While subjects were viewing a small bar that drifted for a while and disappeared, we estimated subjective time intervals ([DELTA]Ts) from subjects’ natural reactions to the reappearance of the invisible bar at a designated location, with the speed and distance of invisible motion varied trial to trial. Ten subjects performed this task over 10 daily sessions for [DELTA]Ts ranging from 0.5 to 6.5 sec. 
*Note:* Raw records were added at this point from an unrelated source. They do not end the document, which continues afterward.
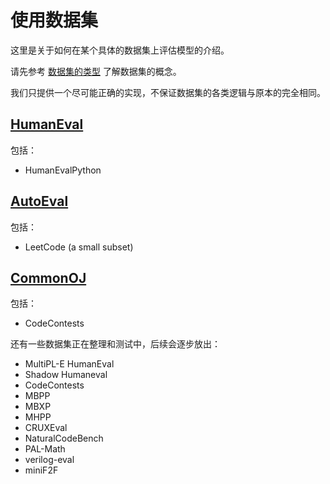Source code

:---
---

# 使用数据集

这里是关于如何在某个具体的数据集上评估模型的介绍。

请先参考 [数据集的类型](../../background/dataset-types) 了解数据集的概念。

我们只提供一个尽可能正确的实现，不保证数据集的各类逻辑与原本的完全相同。

## [HumanEval](./humaneval)

包括：

- HumanEvalPython

## [AutoEval](./autoeval)

包括：

- LeetCode (a small subset)

## [CommonOJ](./common-oj)

包括：

- CodeContests

还有一些数据集正在整理和测试中，后续会逐步放出：

- MultiPL-E HumanEval
- Shadow Humaneval
- CodeContests
- MBPP
- MBXP
- MHPP
- CRUXEval
- NaturalCodeBench
- PAL-Math
- verilog-eval
- miniF2F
In terms of timing accuracy, the trend that short and long [DELTA]Ts were overestimated and underestimated, respectively, was evident in all subjects and became stronger over sessions. In contrast, timing precision gradually improved over session for the entire set of sampled [DELTA]Ts. These seemingly contradictory dynamics of PL in accuracy and precision were captured simultaneously by Bayesian models, in which subjective timing is determined jointly by the prior and likelihood function for IT. The best among several nested models was a simple model in which only a single Gaussian function and a single coefficient of variance were set free to describe the prior and the likelihood functions, respectively. Interestingly, it was the spread of the prior, not the likelihood, that changed steadily in the model fit to the across-session data, suggesting that the improvements in timing precision observed in our and previous studies arose as the prior became sharpened through massive training.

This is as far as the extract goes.